§ **WORK TASK**
Return only the stretch of the material below that begins with the line containing "3. Gazebo 11" and ends with the line containing "Python is the", exactly; both of those lines belong to it.

§ **THE DATA**
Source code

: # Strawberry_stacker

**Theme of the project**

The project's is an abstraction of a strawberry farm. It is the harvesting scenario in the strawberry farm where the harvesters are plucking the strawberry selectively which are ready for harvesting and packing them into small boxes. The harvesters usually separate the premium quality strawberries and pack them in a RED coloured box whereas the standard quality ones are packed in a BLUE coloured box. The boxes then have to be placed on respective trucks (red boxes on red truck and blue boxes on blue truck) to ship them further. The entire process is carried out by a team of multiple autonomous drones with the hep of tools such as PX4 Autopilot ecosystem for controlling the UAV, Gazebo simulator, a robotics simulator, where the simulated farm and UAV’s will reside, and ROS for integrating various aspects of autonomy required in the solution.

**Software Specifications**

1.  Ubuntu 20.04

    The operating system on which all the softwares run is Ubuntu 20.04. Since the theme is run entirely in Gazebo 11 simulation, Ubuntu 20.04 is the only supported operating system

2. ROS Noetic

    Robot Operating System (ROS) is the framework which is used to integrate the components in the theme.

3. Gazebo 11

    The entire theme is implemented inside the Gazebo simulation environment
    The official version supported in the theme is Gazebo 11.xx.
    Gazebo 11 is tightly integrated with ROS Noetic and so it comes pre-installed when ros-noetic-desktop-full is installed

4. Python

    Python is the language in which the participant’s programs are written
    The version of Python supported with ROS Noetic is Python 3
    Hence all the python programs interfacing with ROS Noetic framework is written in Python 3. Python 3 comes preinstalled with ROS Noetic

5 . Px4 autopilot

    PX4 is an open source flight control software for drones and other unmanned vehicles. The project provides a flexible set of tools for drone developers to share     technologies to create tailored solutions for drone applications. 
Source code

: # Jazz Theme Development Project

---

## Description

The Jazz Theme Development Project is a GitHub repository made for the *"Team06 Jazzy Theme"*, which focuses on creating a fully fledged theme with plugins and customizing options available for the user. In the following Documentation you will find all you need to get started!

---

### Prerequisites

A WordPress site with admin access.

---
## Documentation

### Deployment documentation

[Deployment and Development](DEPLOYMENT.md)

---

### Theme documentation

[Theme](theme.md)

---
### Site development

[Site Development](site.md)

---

* * *

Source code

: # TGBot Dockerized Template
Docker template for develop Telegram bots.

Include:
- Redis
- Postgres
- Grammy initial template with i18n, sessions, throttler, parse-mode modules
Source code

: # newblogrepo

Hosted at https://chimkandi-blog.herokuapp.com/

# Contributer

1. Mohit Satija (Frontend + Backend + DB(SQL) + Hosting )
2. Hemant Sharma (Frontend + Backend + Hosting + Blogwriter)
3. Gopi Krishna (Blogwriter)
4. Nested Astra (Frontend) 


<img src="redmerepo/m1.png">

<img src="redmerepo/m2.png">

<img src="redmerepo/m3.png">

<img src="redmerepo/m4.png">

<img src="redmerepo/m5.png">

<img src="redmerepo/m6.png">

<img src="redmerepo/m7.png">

...

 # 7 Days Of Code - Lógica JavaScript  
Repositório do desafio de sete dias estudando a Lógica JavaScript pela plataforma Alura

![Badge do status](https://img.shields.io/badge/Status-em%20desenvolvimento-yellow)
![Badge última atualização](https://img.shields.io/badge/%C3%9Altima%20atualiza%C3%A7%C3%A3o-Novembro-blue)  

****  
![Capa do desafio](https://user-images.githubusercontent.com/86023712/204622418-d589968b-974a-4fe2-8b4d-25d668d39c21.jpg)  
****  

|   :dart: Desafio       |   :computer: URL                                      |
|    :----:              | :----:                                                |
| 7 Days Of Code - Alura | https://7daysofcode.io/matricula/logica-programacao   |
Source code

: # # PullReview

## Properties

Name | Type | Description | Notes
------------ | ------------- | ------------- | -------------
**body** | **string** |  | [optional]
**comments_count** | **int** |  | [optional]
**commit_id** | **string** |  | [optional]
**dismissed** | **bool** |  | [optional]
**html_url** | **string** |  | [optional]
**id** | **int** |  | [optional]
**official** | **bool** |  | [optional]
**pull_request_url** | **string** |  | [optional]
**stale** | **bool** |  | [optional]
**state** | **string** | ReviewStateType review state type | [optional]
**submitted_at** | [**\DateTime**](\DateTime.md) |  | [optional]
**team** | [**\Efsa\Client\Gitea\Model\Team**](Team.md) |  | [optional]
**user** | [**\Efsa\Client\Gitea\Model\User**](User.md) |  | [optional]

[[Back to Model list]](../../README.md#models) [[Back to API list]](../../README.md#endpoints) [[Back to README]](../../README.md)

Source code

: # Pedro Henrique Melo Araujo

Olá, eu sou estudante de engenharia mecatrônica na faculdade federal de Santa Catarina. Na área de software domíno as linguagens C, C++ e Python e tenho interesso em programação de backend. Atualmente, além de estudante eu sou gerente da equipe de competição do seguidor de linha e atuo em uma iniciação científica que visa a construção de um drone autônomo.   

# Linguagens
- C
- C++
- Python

§ **WRITTEN RESPONSE**
3. Gazebo 11

    The entire theme is implemented inside the Gazebo simulation environment
    The official version supported in the theme is Gazebo 11.xx.
    Gazebo 11 is tightly integrated with ROS Noetic and so it comes pre-installed when ros-noetic-desktop-full is installed

4. Python

    Python is the language in which the participant’s programs are written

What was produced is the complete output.